CHIEDIAMO
LA PROTEZIONE INTERNAZIONALE PER IL POPOLO PALESTINESE
In questa lettera:
Corrispondenza da Jabalia
Articolo da Haretz
Delegazione Italiana
"Ritorno a Jabalia"
di Lino Zambrano
Lascio alle spalle il piazzale desolante e desolato del confine di Eretz. Esco dalla
Striscia di Gaza dopo due giorni di permanenza, trascorsi per la maggior parte nel campo
profughi di Jabalia. Eretz e' desolante anche con il nuovo capannone e i nuovi uffici
con l'aria condizionata destinati al controllo delle auto e dei passaporti degli stranieri
e dei diplomatici. Le innovazioni non possono nascondere le garitte tutte intorno
da dove spuntano i fucili. Desolato perche' il vociare che accompagna l'entrata e
l'uscita dei lavoratori palestinesi non lo senti. Da settembre poche decine sono
coloro che hanno ancora un lavoro. Tutto e' silenzio, anche quel corridoio protetto
da sbarre e tettoia in ferro, freddo d'inverno bollente d'estate, che e' la via di
passaggio per i sottopagati che vanno a lavorare in Israele.
Loro non hanno l'aria condizionata. Eretz, la porta del purgatorio,
un purgatorio chiamato Striscia di Gaza. Un posto in una condizione indefinita,
dove hanno aspettato il cambiamento fino ad Oslo e che, dopo dieci anni di
speranza, forse ora non sperano piu'.
Jabalia ti colpisce subito per due cose. Il grigio e la polvere mista a sabbia. Il grigio
dei muri, con i mattoni forati a vista, non ci sono le possibilita' economiche per gli
intonaci, e il grigio delle lamiere sui tetti delle baracche. Ma non servono per gli
attrezzi agricoli. Ci abitano esseri umani. Cinque, sette, dieci per stanza,
i materassi uno sull'altro durante il giorno per fare spazio, la notte tutti insieme
per terra. E poi la sabbia. Ovunque. Sulle auto, sulle persone, sul cibo, sui tetti.
Le strade sono di sabbia. Qui a Jabalia non c'e' l'asfalto o il porfido. Cammini
che sembri di stare in spiaggia o nel deserto, il deserto dell'immobilita'.
Un'immobilita' che i rifugiati vivono da cinquantatre anni. Jabalia e' divisa tra
il villaggio e il campo profughi. Centomila persone in poco piu' di un chilometro
quadrato.
Senza fogne, alcuni senza acqua ed elettricita'. Ho visto la prima volta Jabalia
nel 1991, rimasi impressionato, dopo dieci anni che altro termine usare ?.

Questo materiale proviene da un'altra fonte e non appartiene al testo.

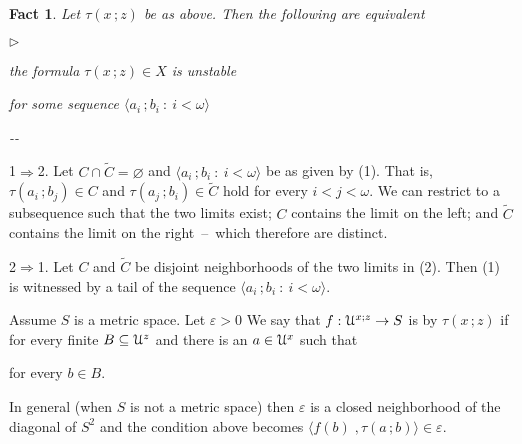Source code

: \documentclass{amsproc}
\makeatletter
\newcommand{\mylabel}[1]{{#1}\hfill}
\renewenvironment{itemize}
  {\begin{list}{$\triangleright$}{%
  \setlength{\parskip}{0mm}
  \setlength{\topsep}{.1\baselineskip}
  \setlength{\rightmargin}{0mm}
  \setlength{\listparindent}{0mm}
  \setlength{\itemindent}{0mm}
  \setlength{\labelwidth}{3ex}
  \setlength{\itemsep}{.1\baselineskip}
  \setlength{\parsep}{.1\baselineskip}
  \setlength{\partopsep}{0mm}
  \setlength{\labelsep}{1ex}
  \setlength{\leftmargin}{\labelwidth+\labelsep}
  \let\makelabel\mylabel}}{%
\end{list}}
\newcounter{thm}
\theoremstyle{mio}
\newtheorem{fact}[thm]{Fact}\tcolorboxenvironment{fact}{mythm}
\providecommand{\proofNameStyle}{\bfseries}
\renewenvironment{proof}[1][\proofname]{\par
  \pushQED{\qed}%
  \normalfont%
  \trivlist
  \item[\hskip\labelsep
        \proofNameStyle
    #1\@addpunct{.}]\ignorespaces
}{%
  \popQED\endtrivlist\@endpefalse
}
\renewcommand*{\emph}[1]{%
   \smash{\tikz[baseline]\node[rectangle, fill=teal!25, rounded corners, inner xsep=0.5ex, inner ysep=0.2ex, anchor=base, minimum height = 2.7ex]{\strut #1};}}
\makeatother
\begin{document}
\begin{fact}
  Let $\tau(x\,;z)$ be as above.
  Then the following are equivalent
  \begin{itemize}
    \item [1.] the formula $\tau(x\,;z)\in X$ is unstable
    \item [2.] for some sequence $\langle a_i\,;b_i\ :\ i<\omega\rangle$\smallskip
    
    \noindent\kern-\kern-



  \end{itemize}
\end{fact}

\begin{proof}
  1$\Rightarrow$2.
  Let $C\cap\tilde C=\varnothing$ and $\langle a_i\,;b_i\ :\ i<\omega\rangle$ be as given by (1).
  That is, $\tau(a_i\,;b_j)\in C$ and $\tau(a_j\,;b_i)\in \tilde C$ hold for every $i<j<\omega$.
  We can restrict to a subsequence such that the two limits exist; $C$ contains the limit on the left; and $\tilde C$ contains the limit on the right~--~which therefore are distinct.%

  2$\Rightarrow$1. Let $C$ and $\tilde C$ be disjoint neighborhoods of the two limits in (2).
  Then (1) is witnessed by a tail of the sequence $\langle a_i\,;b_i\ :\ i<\omega\rangle$.
\end{proof}

Assume $S$ is a metric space.
Let $\varepsilon>0$
We say that $f:{\EuScript U}^{x;z}\to S$ is \emph{$\varepsilon$-approximable\/} by $\tau(x\,;z)$ if for every finite $B\subseteq{\EuScript U}^z$ and there is an $a\in{\EuScript U}^x$ such that

\hfill for every $b\in B$.

In general (when $S$ is not a metric space) then $\varepsilon$ is a closed neighborhood of the diagonal of $S^2$ and the condition above becomes $\big\langle f(b)\;,\tau(a\,;b)\big\rangle\in\varepsilon$.
\end{document}
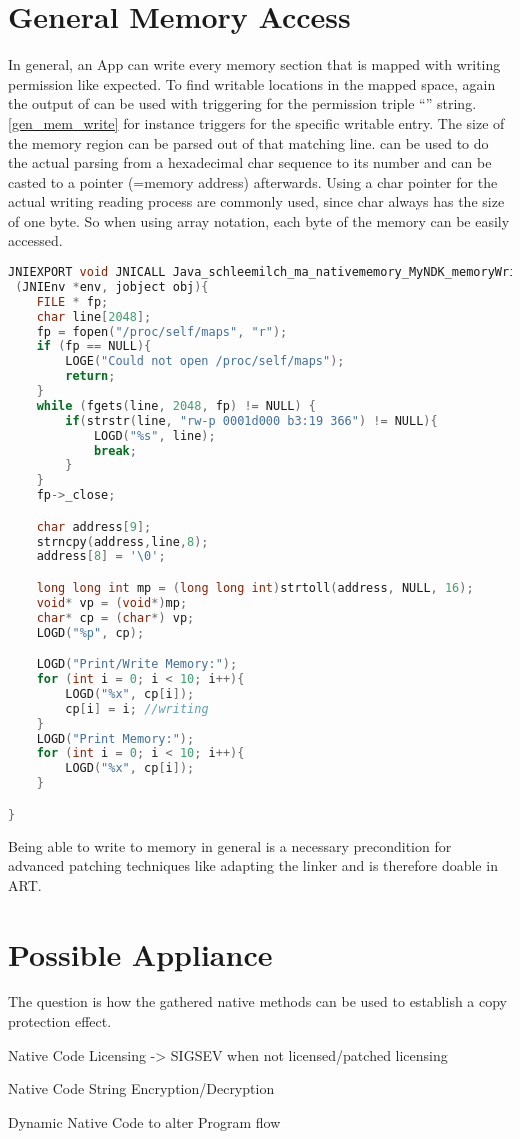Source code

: \section{General Memory Access}\label{section:general_mem_access}
In general, an App can write every memory section that is mapped with writing permission like expected. To find writable locations in the mapped space, again the output of  can be used with triggering for the permission triple ``'' string. \autoref{gen_mem_write} for instance triggers for the specific writable  entry. The size of the memory region can be parsed out of that matching line.  can be used to do the actual parsing from a
hexadecimal char sequence to its  number and can be casted to a pointer (=memory address) afterwards.
Using a char pointer for the actual writing reading process
are commonly used, since char always has the size of one byte. So when using array notation, each byte of the memory can be easily accessed.
\begin{lstlisting}[language=C++, caption=memoryWriting(), label=gen_mem_write]
JNIEXPORT void JNICALL Java_schleemilch_ma_nativememory_MyNDK_memoryWriting
 (JNIEnv *env, jobject obj){
    FILE * fp;
    char line[2048];
    fp = fopen("/proc/self/maps", "r");
    if (fp == NULL){
        LOGE("Could not open /proc/self/maps");
        return;
    }
    while (fgets(line, 2048, fp) != NULL) {
        if(strstr(line, "rw-p 0001d000 b3:19 366") != NULL){
            LOGD("%s", line);
            break;
        }
    }
    fp->_close;

    char address[9];
    strncpy(address,line,8);
    address[8] = '\0';

    long long int mp = (long long int)strtoll(address, NULL, 16);
    void* vp = (void*)mp;
    char* cp = (char*) vp;
    LOGD("%p", cp);

    LOGD("Print/Write Memory:");
    for (int i = 0; i < 10; i++){
        LOGD("%x", cp[i]);
        cp[i] = i; //writing
    }
    LOGD("Print Memory:");
    for (int i = 0; i < 10; i++){
        LOGD("%x", cp[i]);
    }

}
\end{lstlisting}
Being able to write to memory in general is a necessary precondition for advanced patching techniques like adapting the linker and is therefore doable in ART.

\section{Possible Appliance}
The question is how the gathered native methods can be used to establish
a copy protection effect.

\begin{listing}
\item Native Code Licensing -> SIGSEV when not licensed/patched licensing
\item Native Code String Encryption/Decryption
\item Dynamic Native Code to alter Program flow
\end{listing}
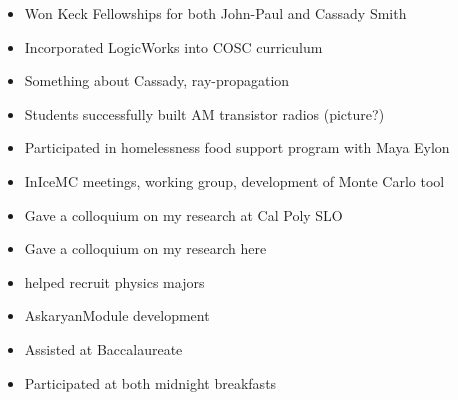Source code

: \begin{itemize}
\item Won Keck Fellowships for both John-Paul and Cassady Smith
\item Incorporated LogicWorks into COSC curriculum
\item Something about Cassady, ray-propagation
\item Students successfully built AM transistor radios (picture?)
\item Participated in homelessness food support program with Maya Eylon
\item InIceMC meetings, working group, development of Monte Carlo tool
\item Gave a colloquium on my research at Cal Poly SLO
\item Gave a colloquium on my research here
\item helped recruit physics majors
\item AskaryanModule development
\item Assisted at Baccalaureate
\item Participated at both midnight breakfasts
\end{itemize}
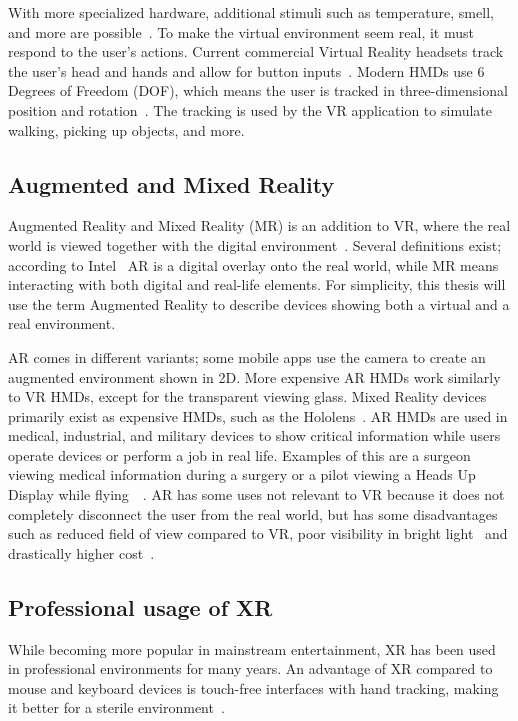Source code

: \documentclass[a4paper]{report}
\begin{document}
With more specialized hardware, additional stimuli such as temperature, smell, and more are possible~\cite{noauthor_feelreal_nodate}.
To make the virtual environment seem real, it must respond to the user's actions. Current commercial Virtual Reality headsets track the user's head and hands and allow for button inputs~\cite{noauthor_oculus_nodate}. Modern HMDs use 6 Degrees of Freedom (DOF), which means the user is tracked in three-dimensional position and rotation~\cite{lang_introduction_2013}. The tracking is used by the VR application to simulate walking, picking up objects, and more.

\subsection{Augmented and Mixed Reality}
Augmented Reality and Mixed Reality (MR) is an addition to VR, where the real world is viewed together with the digital environment~\cite{hackett_three-dimensional_2016}. Several definitions exist; according to Intel~\cite{intel_virtual_nodate} AR is a digital overlay onto the real world, while MR means interacting with both digital and real-life elements.
For simplicity, this thesis will use the term Augmented Reality to describe devices showing both a virtual and a real environment.

AR comes in different variants; some mobile apps use the camera to create an augmented environment shown in 2D. More expensive AR HMDs work similarly to VR HMDs, except for the transparent viewing glass. Mixed Reality devices primarily exist as expensive HMDs, such as the Hololens~\cite{hololens_microsoft_nodate}.
AR HMDs are used in medical, industrial, and military devices to show critical information while users operate devices or perform a job in real life. Examples of this are a surgeon viewing medical information during a surgery or a pilot viewing a Heads Up Display while flying~\cite{mihelj_virtual_2014}~\cite{mertz_virtual_2019}.
AR has some uses not relevant to VR because it does not completely disconnect the user from the real world, but has some disadvantages such as reduced field of view compared to VR, poor visibility in bright light~\cite{hackett_three-dimensional_2016} and drastically higher cost~\cite{medical_holodeck_medicalholodeck_nodate}.

\subsection{Professional usage of XR}
While becoming more popular in mainstream entertainment, XR has been used in professional environments for many years.
An advantage of XR compared to mouse and keyboard devices is touch-free interfaces with hand tracking, making it better for a sterile environment~\cite{andrews_extended_2019}.
\end{document}
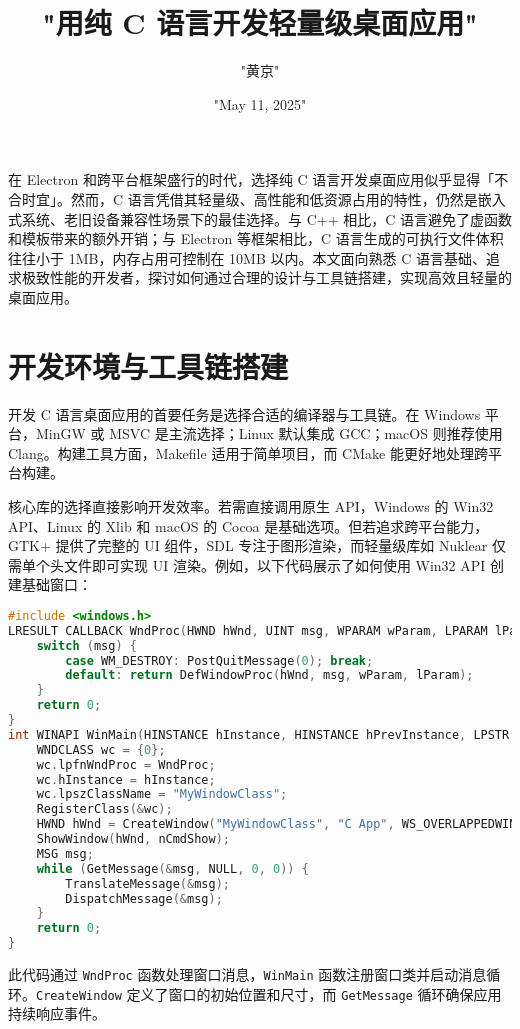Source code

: \title{"用纯 C 语言开发轻量级桌面应用"}
\author{"黄京"}
\date{"May 11, 2025"}
\maketitle
在 Electron 和跨平台框架盛行的时代，选择纯 C 语言开发桌面应用似乎显得「不合时宜」。然而，C 语言凭借其轻量级、高性能和低资源占用的特性，仍然是嵌入式系统、老旧设备兼容性场景下的最佳选择。与 C++ 相比，C 语言避免了虚函数和模板带来的额外开销；与 Electron 等框架相比，C 语言生成的可执行文件体积往往小于 1MB，内存占用可控制在 10MB 以内。本文面向熟悉 C 语言基础、追求极致性能的开发者，探讨如何通过合理的设计与工具链搭建，实现高效且轻量的桌面应用。\par
\chapter{开发环境与工具链搭建}
开发 C 语言桌面应用的首要任务是选择合适的编译器与工具链。在 Windows 平台，MinGW 或 MSVC 是主流选择；Linux 默认集成 GCC；macOS 则推荐使用 Clang。构建工具方面，Makefile 适用于简单项目，而 CMake 能更好地处理跨平台构建。\par
核心库的选择直接影响开发效率。若需直接调用原生 API，Windows 的 Win32 API、Linux 的 Xlib 和 macOS 的 Cocoa 是基础选项。但若追求跨平台能力，GTK+ 提供了完整的 UI 组件，SDL 专注于图形渲染，而轻量级库如 Nuklear 仅需单个头文件即可实现 UI 渲染。例如，以下代码展示了如何使用 Win32 API 创建基础窗口：\par
\begin{lstlisting}[language=c]
#include <windows.h>
LRESULT CALLBACK WndProc(HWND hWnd, UINT msg, WPARAM wParam, LPARAM lParam) {
    switch (msg) {
        case WM_DESTROY: PostQuitMessage(0); break;
        default: return DefWindowProc(hWnd, msg, wParam, lParam);
    }
    return 0;
}
int WINAPI WinMain(HINSTANCE hInstance, HINSTANCE hPrevInstance, LPSTR lpCmdLine, int nCmdShow) {
    WNDCLASS wc = {0};
    wc.lpfnWndProc = WndProc;
    wc.hInstance = hInstance;
    wc.lpszClassName = "MyWindowClass";
    RegisterClass(&wc);
    HWND hWnd = CreateWindow("MyWindowClass", "C App", WS_OVERLAPPEDWINDOW, 100, 100, 800, 600, NULL, NULL, hInstance, NULL);
    ShowWindow(hWnd, nCmdShow);
    MSG msg;
    while (GetMessage(&msg, NULL, 0, 0)) {
        TranslateMessage(&msg);
        DispatchMessage(&msg);
    }
    return 0;
}
\end{lstlisting}
此代码通过 \verb!WndProc! 函数处理窗口消息，\verb!WinMain! 函数注册窗口类并启动消息循环。\verb!CreateWindow! 定义了窗口的初始位置和尺寸，而 \verb!GetMessage! 循环确保应用持续响应事件。\par
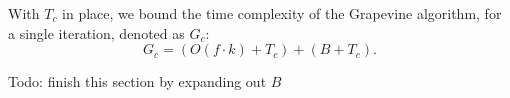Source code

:With $T_c$ in place, we bound the time complexity of the \textsf{Grapevine}
algorithm, for a single iteration, denoted as $G_c$:
\[
G_c = (O(f\cdot k) + T_c) + (B + T_c).
\]

Todo: finish this section by expanding out $B$



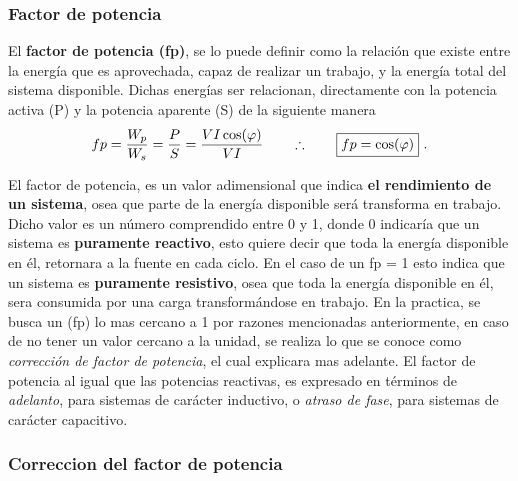          \subsubsection{Factor de potencia}
         
               El \textbf{factor de potencia (fp)}, se lo puede definir como la relación que
               existe entre la energía que es aprovechada, capaz de realizar un trabajo, y la 
               energía total del sistema disponible.
               Dichas energías ser relacionan, directamente con la potencia activa (P) y 
               la potencia aparente (S) de la siguiente manera
               \begin{equation}
               fp = \frac{W_p}{W_s} = \frac{P}{S} = \dfrac{V I \cos(\varphi)}{V I} \notag \\
                        \hspace{20pt} \therefore \hspace{20pt} \boxed{fp = \cos(\varphi)}~.\label{eqn:fpFinal} 
               \end{equation}

               El factor de potencia, es un valor adimensional que indica 
               \textbf{el rendimiento de un sistema}, osea que parte de la energía disponible 
               será transforma en trabajo. Dicho valor es un número comprendido entre 0 y 1, 
               donde 0 indicaría que un sistema es \textbf{puramente reactivo}, esto quiere 
               decir que toda la energía disponible en él, retornara a la fuente en cada ciclo. 
               En el caso de un fp = 1 esto indica que un sistema es \textbf{puramente resistivo}, 
               osea que toda la energía disponible en él, sera consumida por una carga
               transformándose en trabajo. En la practica, se busca un (fp) lo mas
               cercano a 1 por razones mencionadas anteriormente, en caso de no tener un valor
               cercano a la unidad, se realiza lo que se conoce como \textit{corrección de
               factor de potencia}, el cual explicara mas adelante. 
               El factor de potencia al igual que las potencias reactivas, es expresado en 
               términos de \textit{adelanto}, para sistemas de carácter inductivo, o 
               \textit{atraso de fase}, para sistemas de carácter capacitivo.

            \subsubsection{Correccion del factor de potencia}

Penso solo che sono passati dieci anni ma nulla e' cambiato. I profughi
non sono stati neanche baciati da Oslo, la responsabilita' e' rimasta all'Unrwa,
l'agenzia delle Nazioni Unite, l'autorita' palestinese non puo' intervenire e
forse non ha neanche la forza economica per un intervento del genere.
Sono al Centro di recupero scolastico diretto da Hussam Hamdouneh. Continuo
volontariamente a seguire il progetto integrato tra affido a distanza e sostegno alle
attivita' del centro portato avanti dal Comitato milanese di Salaam Ragazzi dell'olivo. In
poche settimane 40 bambine e bambini tra i 6 e gli 11 anni hanno incontrato una famiglia
italiana. Il centro ha due sedi, circa 230 bambine e bambini delle elementari usufruiscono
dei suoi servizi. Il personale del centro, in collaborazione con le maestre, individua gli
alunni che presentano difficolta' nell'apprendimento e nel mantenere il livello scolastico
dei coetanei, visitano le famiglie, cercano di conoscere i motivi del disagio, invitano le
famiglie a mandare i figli al centro a fronte di una retta assolutamente simbolica o
gratuitamente. Ma il centro non e' solo doposcuola, e anche un luogo dove i bambini
giocano e vengono seguiti da consulenti che li aiutano a superare i loro disagi e le loro
angoscie. In questi due giorni incontriamo dieci di questi bambini. In altre venti
famiglie sono andato la volta scorsa. Visito, accompagnato da Hussam e due collaboratrici
assistenti sociali, i luoghi dove i bambini vivono e dovrebbero fare i compiti che le
maestre assegnano. Non sono pedagogista o psicologo ma posso immaginare le difficolta' di
un bambino a trovare la serenita' per il suo studio giornaliero, che a quell'eta' tocca
anche i bambini del mondo ricco. Padri disoccupati o deceduti, condizioni di vita
degradate, sovraffollamento, difficolta' o assenza di possibilita' di condividere con i
genitori il proprio percorso scolastico. Incontrare queste famiglie e vedere con i propri
occhi le loro condizioni fa capire perche' non possono ancora pagare per l'arroganza
israeliana.
La strada e' sempre meno trafficata. E' il periodo di Shabat che inizia. Questo, e il
limite di velocita' a 90 imposto sulle strade israeliane, lascia spazio ai pensieri. E
aiuta ad elaborare cio' che hai dentro. Anche questo paesaggio in fondo e' triste, anche
se c'e' la luna piena. Come si puo' pensare che un intero paese si fermi dal venerdi sera.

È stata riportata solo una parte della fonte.